Instructions for the task - Could you give the records below again exactly, without the pictures?

Records for this task section start

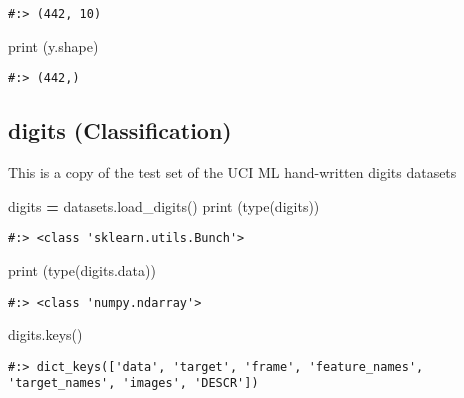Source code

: \documentclass[
]{book}
\newenvironment{Shaded}{\begin{snugshade}}{\end{snugshade}}
\newcommand{\BuiltInTok}[1]{#1}
\newcommand{\NormalTok}[1]{#1}
\newcommand{\OperatorTok}[1]{\textcolor[rgb]{0.43,0.43,0.43}{\textbf{#1}}}
\begin{document}
\begin{verbatim}
#:> (442, 10)
\end{verbatim}

\begin{Shaded}
\begin{Highlighting}[]
\BuiltInTok{print}\NormalTok{ (y.shape)}
\end{Highlighting}
\end{Shaded}

\begin{verbatim}
#:> (442,)
\end{verbatim}

\hypertarget{digits-classification}{%
\subsection{digits (Classification)}\label{digits-classification}}

This is a copy of the test set of the UCI ML hand-written digits datasets

\begin{Shaded}
\begin{Highlighting}[]
\NormalTok{digits }\OperatorTok{=}\NormalTok{ datasets.load\_digits()}
\BuiltInTok{print}\NormalTok{ (}\BuiltInTok{type}\NormalTok{(digits))}
\end{Highlighting}
\end{Shaded}

\begin{verbatim}
#:> <class 'sklearn.utils.Bunch'>
\end{verbatim}

\begin{Shaded}
\begin{Highlighting}[]
\BuiltInTok{print}\NormalTok{ (}\BuiltInTok{type}\NormalTok{(digits.data))}
\end{Highlighting}
\end{Shaded}

\begin{verbatim}
#:> <class 'numpy.ndarray'>
\end{verbatim}

\begin{Shaded}
\begin{Highlighting}[]
\NormalTok{digits.keys()}
\end{Highlighting}
\end{Shaded}

\begin{verbatim}
#:> dict_keys(['data', 'target', 'frame', 'feature_names', 'target_names', 'images', 'DESCR'])
\end{verbatim}
\end{document}
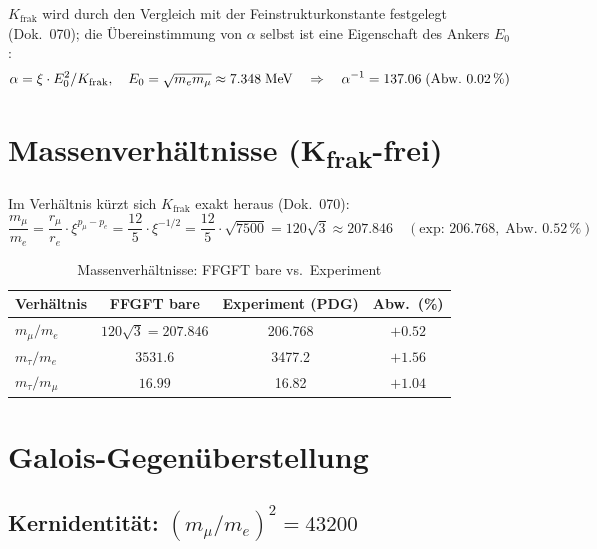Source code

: $K_\text{frak}$ wird durch den Vergleich mit der Feinstrukturkonstante festgelegt (Dok.~070);
die Übereinstimmung von $\alpha$ selbst ist eine Eigenschaft des Ankers $E_0$:
\begin{equation}
  \alpha = \xi \cdot E_0^2 / K_\text{frak},
  \quad E_0 = \sqrt{m_e m_\mu} \approx 7.348\;\text{MeV}
  \quad\Rightarrow\quad \alpha^{-1} = 137.06\;\text{(Abw.\ 0.02\,\%)}
\end{equation}

\section{Massenverhältnisse (K\textsubscript{frak}-frei)}

Im Verhältnis kürzt sich $K_\text{frak}$ exakt heraus (Dok.~070):
\begin{equation}
  \frac{m_\mu}{m_e} = \frac{r_\mu}{r_e} \cdot \xi^{p_\mu - p_e}
  = \frac{12}{5} \cdot \xi^{-1/2}
  = \frac{12}{5} \cdot \sqrt{7500}
  = 120\sqrt{3}
  \approx 207.846 \quad (\text{exp: }206.768,\;\text{Abw.\ }0.52\,\%)
\end{equation}

\begin{table}[H]
\centering
\caption{Massenverhältnisse: FFGFT bare vs.\ Experiment}
\begin{tabular}{lccc}
\toprule
Verhältnis & FFGFT bare & Experiment (PDG) & Abw.\ (\%) \\
\midrule
$m_\mu/m_e$   & $120\sqrt{3} = 207.846$  & 206.768 & $+0.52$ \\
$m_\tau/m_e$  & $3531.6$                 & 3477.2  & $+1.56$ \\
$m_\tau/m_\mu$& $16.99$                  & 16.82   & $+1.04$ \\
\bottomrule
\end{tabular}
\end{table}

\section{Galois-Gegenüberstellung}

\subsection{Kernidentität: $(m_\mu/m_e)^2 = 43200$}

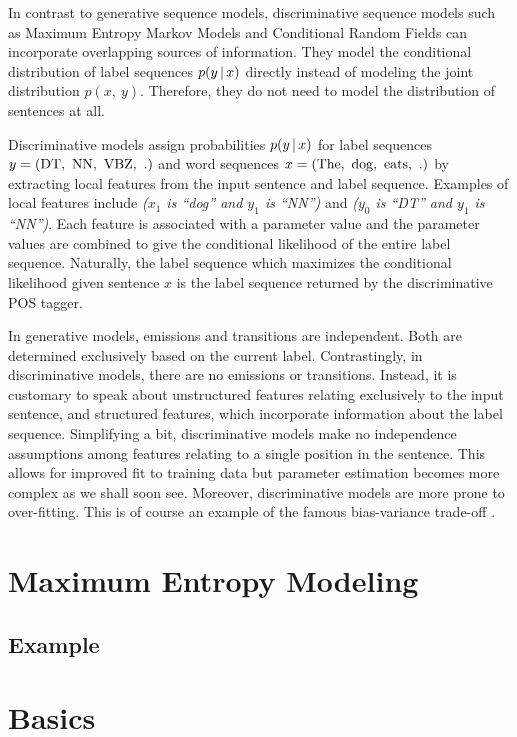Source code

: In contrast to generative sequence models, discriminative sequence
models such as Maximum Entropy Markov Models \citep{Ratnaparkhi1998}
and Conditional Random Fields \citep{Lafferty2001} can incorporate
overlapping sources of information. They model the conditional
distribution of label sequences $p(y\mbox{$ \, | \, $} x)$ directly instead of
modeling the joint distribution $p(x,\ y)$. Therefore, they do not
need to model the distribution of sentences at all. 

Discriminative models assign probabilities $p(y\mbox{$ \, | \, $} x)$ for label
sequences $y = ({\rm DT},\ {\rm NN},\ {\rm VBZ},\ {\rm .})$ and word sequences $x = ({\rm The},\ {\rm dog},\ {\rm eats},\ {\rm .})$ by extracting local features from
the input sentence and label sequence. Examples of local features
include {\it ($x_1$ is ``dog'' and $y_1$ is ``NN'')} and {\it ($y_{0}$ is ``DT'' and
  $y_1$ is ``NN'')}. Each feature is associated with a parameter value and the
parameter values are combined to give the conditional likelihood of
the entire label sequence. Naturally, the label sequence which
maximizes the conditional likelihood given sentence $x$ is the label
sequence returned by the discriminative POS tagger.

In generative models, emissions and transitions are independent. Both
are determined exclusively based on the current label. Contrastingly,
in discriminative models, there are no emissions or
transitions. Instead, it is customary to speak about unstructured
features relating exclusively to the input sentence, and structured
features, which incorporate information about the label
sequence. Simplifying a bit, discriminative models make no
independence assumptions among features relating to a single position
in the sentence. This allows for improved fit to training data but
parameter estimation becomes more complex as we shall soon
see. Moreover, discriminative models are more prone to
over-fitting. This is of course an example of the famous bias-variance
trade-off \citep{Geman1992}.


\section{Maximum Entropy Modeling}
\label{sec:me}

\subsection{Example}
\label{sec:maxent-ex}

\section{Basics}
\label{crf:basics}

Records for this task section end

Your response -
Source code

: \documentclass[
]{book}
\newenvironment{Shaded}{\begin{snugshade}}{\end{snugshade}}
\newcommand{\BuiltInTok}[1]{#1}
\newcommand{\NormalTok}[1]{#1}
\newcommand{\OperatorTok}[1]{\textcolor[rgb]{0.43,0.43,0.43}{\textbf{#1}}}
\begin{document}
\begin{verbatim}
#:> (442, 10)
\end{verbatim}

\begin{Shaded}
\begin{Highlighting}[]
\BuiltInTok{print}\NormalTok{ (y.shape)}
\end{Highlighting}
\end{Shaded}

\begin{verbatim}
#:> (442,)
\end{verbatim}

\hypertarget{digits-classification}{%
\subsection{digits (Classification)}\label{digits-classification}}

This is a copy of the test set of the UCI ML hand-written digits datasets

\begin{Shaded}
\begin{Highlighting}[]
\NormalTok{digits }\OperatorTok{=}\NormalTok{ datasets.load\_digits()}
\BuiltInTok{print}\NormalTok{ (}\BuiltInTok{type}\NormalTok{(digits))}
\end{Highlighting}
\end{Shaded}

\begin{verbatim}
#:> <class 'sklearn.utils.Bunch'>
\end{verbatim}

\begin{Shaded}
\begin{Highlighting}[]
\BuiltInTok{print}\NormalTok{ (}\BuiltInTok{type}\NormalTok{(digits.data))}
\end{Highlighting}
\end{Shaded}

\begin{verbatim}
#:> <class 'numpy.ndarray'>
\end{verbatim}

\begin{Shaded}
\begin{Highlighting}[]
\NormalTok{digits.keys()}
\end{Highlighting}
\end{Shaded}

\begin{verbatim}
#:> dict_keys(['data', 'target', 'frame', 'feature_names', 'target_names', 'images', 'DESCR'])
\end{verbatim}
\end{document}
Source code

: $K_\text{frak}$ wird durch den Vergleich mit der Feinstrukturkonstante festgelegt (Dok.~070);
die Übereinstimmung von $\alpha$ selbst ist eine Eigenschaft des Ankers $E_0$:
\begin{equation}
  \alpha = \xi \cdot E_0^2 / K_\text{frak},
  \quad E_0 = \sqrt{m_e m_\mu} \approx 7.348\;\text{MeV}
  \quad\Rightarrow\quad \alpha^{-1} = 137.06\;\text{(Abw.\ 0.02\,\%)}
\end{equation}

\section{Massenverhältnisse (K\textsubscript{frak}-frei)}

Im Verhältnis kürzt sich $K_\text{frak}$ exakt heraus (Dok.~070):
\begin{equation}
  \frac{m_\mu}{m_e} = \frac{r_\mu}{r_e} \cdot \xi^{p_\mu - p_e}
  = \frac{12}{5} \cdot \xi^{-1/2}
  = \frac{12}{5} \cdot \sqrt{7500}
  = 120\sqrt{3}
  \approx 207.846 \quad (\text{exp: }206.768,\;\text{Abw.\ }0.52\,\%)
\end{equation}

\begin{table}[H]
\centering
\caption{Massenverhältnisse: FFGFT bare vs.\ Experiment}
\begin{tabular}{lccc}
\toprule
Verhältnis & FFGFT bare & Experiment (PDG) & Abw.\ (\%) \\
\midrule
$m_\mu/m_e$   & $120\sqrt{3} = 207.846$  & 206.768 & $+0.52$ \\
$m_\tau/m_e$  & $3531.6$                 & 3477.2  & $+1.56$ \\
$m_\tau/m_\mu$& $16.99$                  & 16.82   & $+1.04$ \\
\bottomrule
\end{tabular}
\end{table}

\section{Galois-Gegenüberstellung}

\subsection{Kernidentität: $(m_\mu/m_e)^2 = 43200$}

Source code

: In contrast to generative sequence models, discriminative sequence
models such as Maximum Entropy Markov Models \citep{Ratnaparkhi1998}
and Conditional Random Fields \citep{Lafferty2001} can incorporate
overlapping sources of information. They model the conditional
distribution of label sequences $p(y\mbox{$ \, | \, $} x)$ directly instead of
modeling the joint distribution $p(x,\ y)$. Therefore, they do not
need to model the distribution of sentences at all. 

Discriminative models assign probabilities $p(y\mbox{$ \, | \, $} x)$ for label
sequences $y = ({\rm DT},\ {\rm NN},\ {\rm VBZ},\ {\rm .})$ and word sequences $x = ({\rm The},\ {\rm dog},\ {\rm eats},\ {\rm .})$ by extracting local features from
the input sentence and label sequence. Examples of local features
include {\it ($x_1$ is ``dog'' and $y_1$ is ``NN'')} and {\it ($y_{0}$ is ``DT'' and
  $y_1$ is ``NN'')}. Each feature is associated with a parameter value and the
parameter values are combined to give the conditional likelihood of
the entire label sequence. Naturally, the label sequence which
maximizes the conditional likelihood given sentence $x$ is the label
sequence returned by the discriminative POS tagger.

In generative models, emissions and transitions are independent. Both
are determined exclusively based on the current label. Contrastingly,
in discriminative models, there are no emissions or
transitions. Instead, it is customary to speak about unstructured
features relating exclusively to the input sentence, and structured
features, which incorporate information about the label
sequence. Simplifying a bit, discriminative models make no
independence assumptions among features relating to a single position
in the sentence. This allows for improved fit to training data but
parameter estimation becomes more complex as we shall soon
see. Moreover, discriminative models are more prone to
over-fitting. This is of course an example of the famous bias-variance
trade-off \citep{Geman1992}.


\section{Maximum Entropy Modeling}
\label{sec:me}

\subsection{Example}
\label{sec:maxent-ex}

\section{Basics}
\label{crf:basics}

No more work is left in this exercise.